A Data Science Work Flow

Identify a Problem/Objective

Get data

Look at the data through exploratory data analysis

Wrangling and Cleaning

Create a model

Analyze Results

Improve the model by feature engineering and hyper parameter tuning

Put Model into Production

The steps in this list may be completed in different order depending on the problem you are trying to solve. There are many differing schools of thought on how to go about this process. This is one that works well for me.
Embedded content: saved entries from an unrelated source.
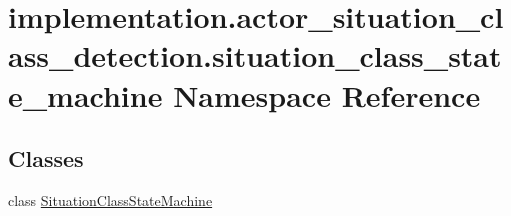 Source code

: \hypertarget{namespaceimplementation_1_1actor__situation__class__detection_1_1situation__class__state__machine}{}\section{implementation.\+actor\+\_\+situation\+\_\+class\+\_\+detection.\+situation\+\_\+class\+\_\+state\+\_\+machine Namespace Reference}
\label{namespaceimplementation_1_1actor__situation__class__detection_1_1situation__class__state__machine}
\subsection*{Classes}
\begin{DoxyCompactItemize}
\item 
class \hyperlink{classimplementation_1_1actor__situation__class__detection_1_1situation__class__state__machine_1_1_situation_class_state_machine}{Situation\+Class\+State\+Machine}
\end{DoxyCompactItemize}
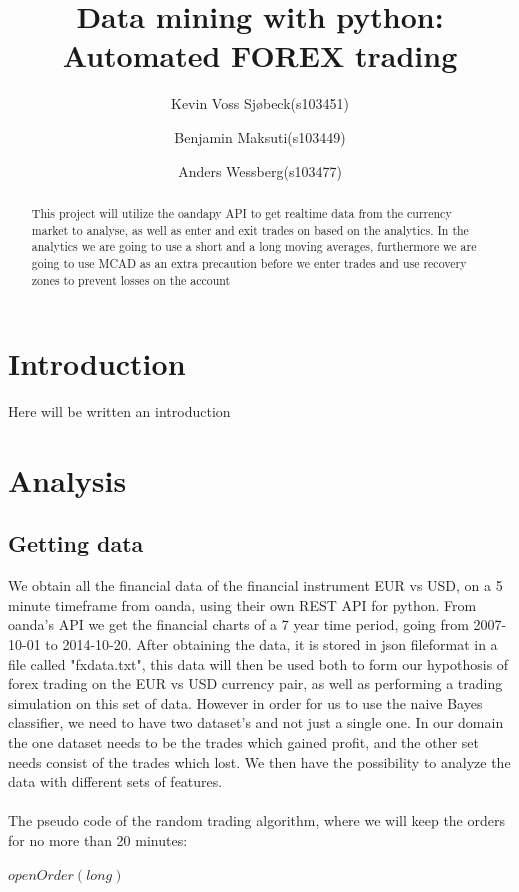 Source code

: \documentclass[10pt]{IEEEtran}
\title{Data mining with python: \\Automated FOREX trading}
\author{
	Kevin Voss Sjøbeck(s103451)\\
	\and
	Benjamin Maksuti(s103449)\\
	\and
	Anders Wessberg(s103477)
}
\begin{document}
\maketitle

\begin{abstract}
This project will utilize the oandapy API to get realtime data from the currency market to analyse, as well as enter and exit trades on based on the analytics. In the analytics we are going to use a short and a long moving averages, furthermore we are going to use MCAD as an extra precaution before we enter trades and use recovery zones to prevent losses on the account
\end{abstract}

\section{Introduction}
Here will be written an introduction


\section{Analysis}

\subsection{Getting data}
We obtain all the financial data of the financial instrument EUR vs USD, on a 5 minute timeframe from oanda, using their own REST API for python. From oanda's API we get the financial charts of a 7 year time period, going from 2007-10-01 to 2014-10-20. After obtaining the data, it is stored in json fileformat in a file called "fxdata.txt", this data will then be used both to form our hypothosis of forex trading on the EUR vs USD currency pair, as well as performing a trading simulation on this set of data. However in order for us to use the naive Bayes classifier, we need to have two dataset's and not just a single one. In our domain the one dataset needs to be the trades which gained profit, and the other set needs consist of the trades which lost. We then have the possibility to analyze the data with different sets of features.\\
\\
The pseudo code of the random trading algorithm, where we will keep the orders for no more than 20 minutes:

\begin{center}
\begin{algorithmic}
    	\State $openOrder(long)$	    
	\EndIf
		\Else
		\EndIf
	\EndFor
\EndWhile
{}
\end{algorithmic}
\end{center}
\end{document}
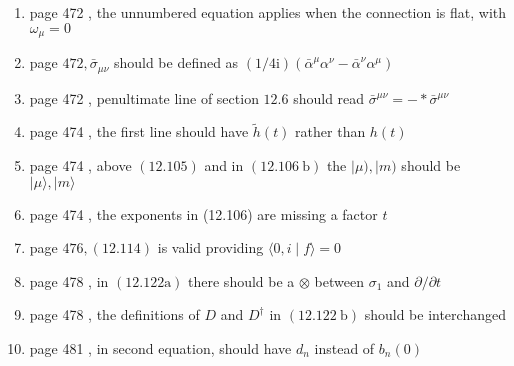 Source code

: \documentclass{article}
\begin{document}
\begin{enumerate}
\item page 472 , the unnumbered equation applies when the connection is flat, with $\omega_{\mu}=0$

\item page $472, \bar{\sigma}_{\mu \nu}$ should be defined as $(1 / 4 \mathrm{i})\left(\bar{\alpha}^{\mu} \alpha^{\nu}-\bar{\alpha}^{\nu} \alpha^{\mu}\right)$

\item page 472 , penultimate line of section $12.6$ should read $\bar{\sigma}^{\mu \nu}=-* \bar{\sigma}^{\mu \nu}$

\item page 474 , the first line should have $\tilde{h}(t)$ rather than $h(t)$

\item page 474 , above $(12.105)$ and in $(12.106 \mathrm{~b})$ the $\mid \mu), \mid m)$ should be $|\mu\rangle,|m\rangle$

\item page 474 , the exponents in (12.106) are missing a factor $t$

\item page $476,(12.114)$ is valid providing $\langle 0, i \mid f\rangle=0$

\item page 478 , in $(12.122 \mathrm{a})$ there should be a $\otimes$ between $\sigma_{1}$ and $\partial / \partial t$

\item page 478 , the definitions of $D$ and $D^{\dagger}$ in $(12.122 \mathrm{~b})$ should be interchanged

\item page 481 , in second equation, should have $d_{n}$ instead of $b_{n}(0)$ 
\end{enumerate}
\end{document}
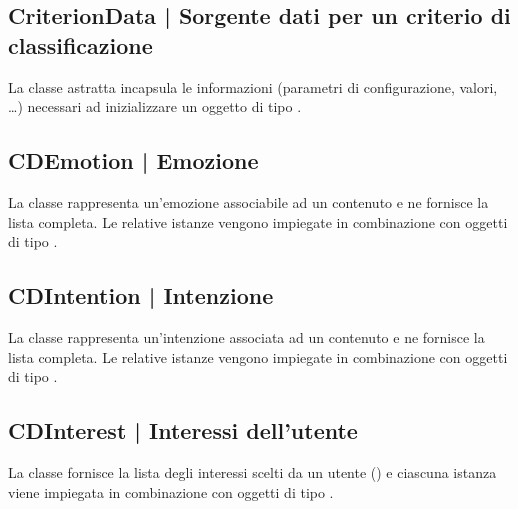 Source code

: \documentclass[10pt,a4paper,headinclude,footinclude,hidelinks]{scrreprt} %
\begin{document}
	\subsection[CriterionData]{CriterionData | Sorgente dati per un criterio di classificazione}
	\label{sec:stage:design:sistema:model.criteria:criterion-data}
	La classe astratta \textit{} incapsula le informazioni (parametri di configurazione, valori, \ldots) necessari ad inizializzare un oggetto di tipo \textit{}.

	\subsection[CDEmotion]{CDEmotion | Emozione}
	\label{sec:stage:design:sistema:model.criteria:emotion}
	La classe rappresenta un'emozione associabile ad un contenuto e ne fornisce la lista completa. Le relative istanze vengono impiegate in combinazione con oggetti di tipo \textit{}.

	\subsection[CDIntention]{CDIntention | Intenzione}
	\label{sec:stage:design:sistema:model.criteria:intention}
	La classe rappresenta un'intenzione associata ad un contenuto e ne fornisce la lista completa. Le relative istanze vengono impiegate in combinazione con oggetti di tipo \textit{}.

	\subsection[CDInterest]{CDInterest | Interessi dell'utente}
	\label{sec:stage:design:sistema:model.criteria:interest}
	La classe fornisce la lista degli interessi scelti da un utente (\textit{}) e ciascuna istanza viene impiegata in combinazione con oggetti di tipo \textit{}.
\end{document}
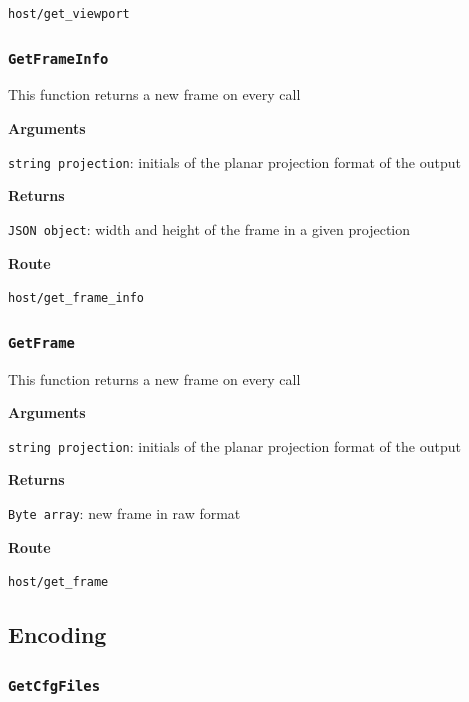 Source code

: \documentclass{article}
\begin{document}
\texttt{host/get_viewport}


\subsubsection*{\texttt{GetFrameInfo}}

This function returns a new frame on every call

\textbf{Arguments}

\texttt{string projection}: initials of the planar projection format of the output

\textbf{Returns}

\texttt{JSON object}: width and height of the frame in a given projection

\textbf{Route}

\texttt{host/get_frame_info}


\subsubsection*{\texttt{GetFrame}}

This function returns a new frame on every call

\textbf{Arguments}

\texttt{string projection}: initials of the planar projection format of the output

\textbf{Returns}

\texttt{Byte array}: new frame in raw format

\textbf{Route}

\texttt{host/get_frame}


\subsection{Encoding}

\subsubsection*{\texttt{GetCfgFiles}}
\end{document}
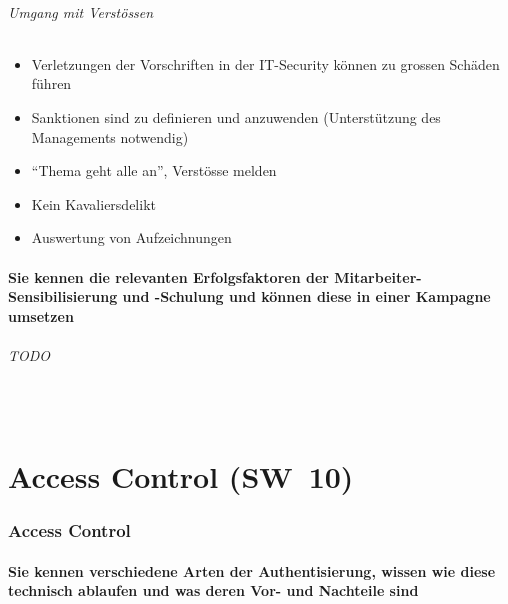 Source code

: \documentclass[10pt,a4paper]{article}
\begin{document}
\paragraph*{Umgang mit Verstössen}
\begin{itemize}[noitemsep,topsep=0pt,leftmargin=*]
    \item Verletzungen der Vorschriften in der IT-Security können zu grossen Schäden führen
    \item Sanktionen sind zu definieren und anzuwenden (Unterstützung des Managements notwendig)
    \item "`Thema geht alle an"', Verstösse melden
    \item Kein Kavaliersdelikt
    \item Auswertung von Aufzeichnungen
\end{itemize}

\subsection*{Sie kennen die relevanten Erfolgsfaktoren der Mitarbeiter-Sensibilisierung und -Schulung und können diese in einer Kampagne umsetzen}
\paragraph*{TODO}\ \


\pagebreak
\part{Access Control (SW~10)}
\section{Access Control}

\subsection*{Sie kennen verschiedene Arten der Authentisierung, wissen wie diese technisch ablaufen und was deren Vor- und Nachteile sind}
\end{document}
1. Identify a Problem/Objective
This is the most open ended part of the data science process. There needs to be a problem identified first. Examples of this could be: How can we predict if a user on our web page is interested in buying our product so we can spend more advertising money on those users. How can we predict when a chemical reaction in a reactor is completed and within specifications? From here we can work on framing the problem in a way that can be represented in a dataset.

2. Get data
Finding a dataset that works for our problem is absolutely critical to the success of the project. The old rule goes: garbage in= garbage out. Machine learning and deep learning algorithms only create a regression or classifier model for the training set you give it. If you give it a garbage data set to train on, you will get garbage results. There are many data sources on the web, you just need to know where to look. For the two examples listed above, both would have to come from data collection over a period of time. The web site would have to log user movement through the site to analyze what users are clicking on and whether they bought a product from the site. The chemical plant would use the process data they collect for the reactor conditions.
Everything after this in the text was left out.